_Records provided:_
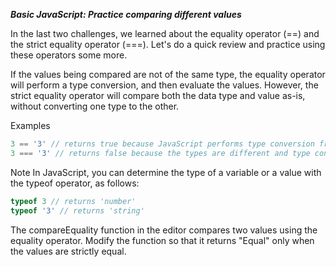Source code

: ***Basic JavaScript: Practice comparing different values***

In the last two challenges, we learned about the equality operator (==) and the strict equality operator (===). Let's do a quick review and practice using these operators some more.

If the values being compared are not of the same type, the equality operator will perform a type conversion, and then evaluate the values. However, the strict equality operator will compare both the data type and value as-is, without converting one type to the other.

Examples

```javascript
3 == '3' // returns true because JavaScript performs type conversion from string to number
3 === '3' // returns false because the types are different and type conversion is not performed
```

Note
In JavaScript, you can determine the type of a variable or a value with the typeof operator, as follows:

```javascript
typeof 3 // returns 'number'
typeof '3' // returns 'string'
```

The compareEquality function in the editor compares two values using the equality operator. Modify the function so that it returns "Equal" only when the values are strictly equal.
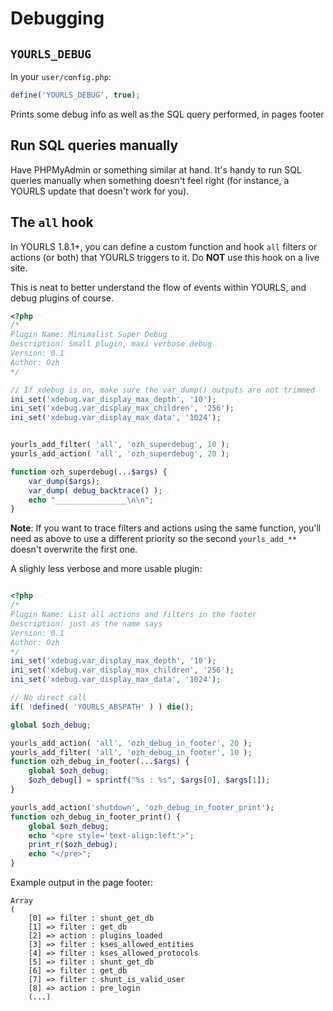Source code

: # Debugging

## `YOURLS_DEBUG`

In your `user/config.php`:

```php
define('YOURLS_DEBUG', true);
```

Prints some debug info as well as the SQL query performed, in pages footer

## Run SQL queries manually

Have PHPMyAdmin or something similar at hand. It's handy to run SQL queries manually when something doesn't feel right (for instance, a YOURLS update that doesn't work for you).

## The `all` hook

In YOURLS 1.8.1+, you can define a custom function and hook `all` filters or actions (or both) that YOURLS triggers to it. Do **NOT** use this hook on a live site.

This is neat to better understand the flow of events within YOURLS, and debug plugins of course.

```php
<?php
/*
Plugin Name: Minimalist Super Debug
Description: Small plugin, maxi verbose debug
Version: 0.1
Author: Ozh
*/

// If xdebug is on, make sure the var_dump() outputs are not trimmed
ini_set('xdebug.var_display_max_depth', '10');
ini_set('xdebug.var_display_max_children', '256');
ini_set('xdebug.var_display_max_data', '1024');


yourls_add_filter( 'all', 'ozh_superdebug', 10 );
yourls_add_action( 'all', 'ozh_superdebug', 20 );

function ozh_superdebug(...$args) {
    var_dump($args);
    var_dump( debug_backtrace() );
    echo "________________\n\n";
}
```

**Note**: If you want to trace filters and actions using the same function, you'll need as above to use a different priority so the second `yourls_add_**` doesn't overwrite the first one.

A slighly less verbose and more usable plugin:

```php

<?php
/*
Plugin Name: List all actions and filters in the footer
Description: just as the name says
Version: 0.1
Author: Ozh
*/
ini_set('xdebug.var_display_max_depth', '10');
ini_set('xdebug.var_display_max_children', '256');
ini_set('xdebug.var_display_max_data', '1024');

// No direct call
if( !defined( 'YOURLS_ABSPATH' ) ) die();

global $ozh_debug;

yourls_add_action( 'all', 'ozh_debug_in_footer', 20 );
yourls_add_filter( 'all', 'ozh_debug_in_footer', 10 );
function ozh_debug_in_footer(...$args) {
    global $ozh_debug;
    $ozh_debug[] = sprintf("%s : %s", $args[0], $args[1]);
}

yourls_add_action('shutdown', 'ozh_debug_in_footer_print');
function ozh_debug_in_footer_print() {
    global $ozh_debug;
    echo "<pre style='text-align:left'>";
    print_r($ozh_debug);
    echo "</pre>";
}

```

Example output in the page footer:

```
Array
(
    [0] => filter : shunt_get_db
    [1] => filter : get_db
    [2] => action : plugins_loaded
    [3] => filter : kses_allowed_entities
    [4] => filter : kses_allowed_protocols
    [5] => filter : shunt_get_db
    [6] => filter : get_db
    [7] => filter : shunt_is_valid_user
    [8] => action : pre_login
    (...)
```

_What you have to do:_ Since the pictures are not wanted, repeat only the rest of the material, exactly as given.

_Your response:_
Source code

: ***Basic JavaScript: Practice comparing different values***

In the last two challenges, we learned about the equality operator (==) and the strict equality operator (===). Let's do a quick review and practice using these operators some more.

If the values being compared are not of the same type, the equality operator will perform a type conversion, and then evaluate the values. However, the strict equality operator will compare both the data type and value as-is, without converting one type to the other.

Examples

```javascript
3 == '3' // returns true because JavaScript performs type conversion from string to number
3 === '3' // returns false because the types are different and type conversion is not performed
```

Note
In JavaScript, you can determine the type of a variable or a value with the typeof operator, as follows:

```javascript
typeof 3 // returns 'number'
typeof '3' // returns 'string'
```

The compareEquality function in the editor compares two values using the equality operator. Modify the function so that it returns "Equal" only when the values are strictly equal.
Source code

: # Debugging

## `YOURLS_DEBUG`

In your `user/config.php`:

```php
define('YOURLS_DEBUG', true);
```

Prints some debug info as well as the SQL query performed, in pages footer

## Run SQL queries manually

Have PHPMyAdmin or something similar at hand. It's handy to run SQL queries manually when something doesn't feel right (for instance, a YOURLS update that doesn't work for you).

## The `all` hook

In YOURLS 1.8.1+, you can define a custom function and hook `all` filters or actions (or both) that YOURLS triggers to it. Do **NOT** use this hook on a live site.

This is neat to better understand the flow of events within YOURLS, and debug plugins of course.

```php
<?php
/*
Plugin Name: Minimalist Super Debug
Description: Small plugin, maxi verbose debug
Version: 0.1
Author: Ozh
*/

// If xdebug is on, make sure the var_dump() outputs are not trimmed
ini_set('xdebug.var_display_max_depth', '10');
ini_set('xdebug.var_display_max_children', '256');
ini_set('xdebug.var_display_max_data', '1024');


yourls_add_filter( 'all', 'ozh_superdebug', 10 );
yourls_add_action( 'all', 'ozh_superdebug', 20 );

function ozh_superdebug(...$args) {
    var_dump($args);
    var_dump( debug_backtrace() );
    echo "________________\n\n";
}
```

**Note**: If you want to trace filters and actions using the same function, you'll need as above to use a different priority so the second `yourls_add_**` doesn't overwrite the first one.

A slighly less verbose and more usable plugin:

```php

<?php
/*
Plugin Name: List all actions and filters in the footer
Description: just as the name says
Version: 0.1
Author: Ozh
*/
ini_set('xdebug.var_display_max_depth', '10');
ini_set('xdebug.var_display_max_children', '256');
ini_set('xdebug.var_display_max_data', '1024');

// No direct call
if( !defined( 'YOURLS_ABSPATH' ) ) die();

global $ozh_debug;

yourls_add_action( 'all', 'ozh_debug_in_footer', 20 );
yourls_add_filter( 'all', 'ozh_debug_in_footer', 10 );
function ozh_debug_in_footer(...$args) {
    global $ozh_debug;
    $ozh_debug[] = sprintf("%s : %s", $args[0], $args[1]);
}

yourls_add_action('shutdown', 'ozh_debug_in_footer_print');
function ozh_debug_in_footer_print() {
    global $ozh_debug;
    echo "<pre style='text-align:left'>";
    print_r($ozh_debug);
    echo "</pre>";
}

```

Example output in the page footer:

```
Array
(
    [0] => filter : shunt_get_db
    [1] => filter : get_db
    [2] => action : plugins_loaded
    [3] => filter : kses_allowed_entities
    [4] => filter : kses_allowed_protocols
    [5] => filter : shunt_get_db
    [6] => filter : get_db
    [7] => filter : shunt_is_valid_user
    [8] => action : pre_login
    (...)
```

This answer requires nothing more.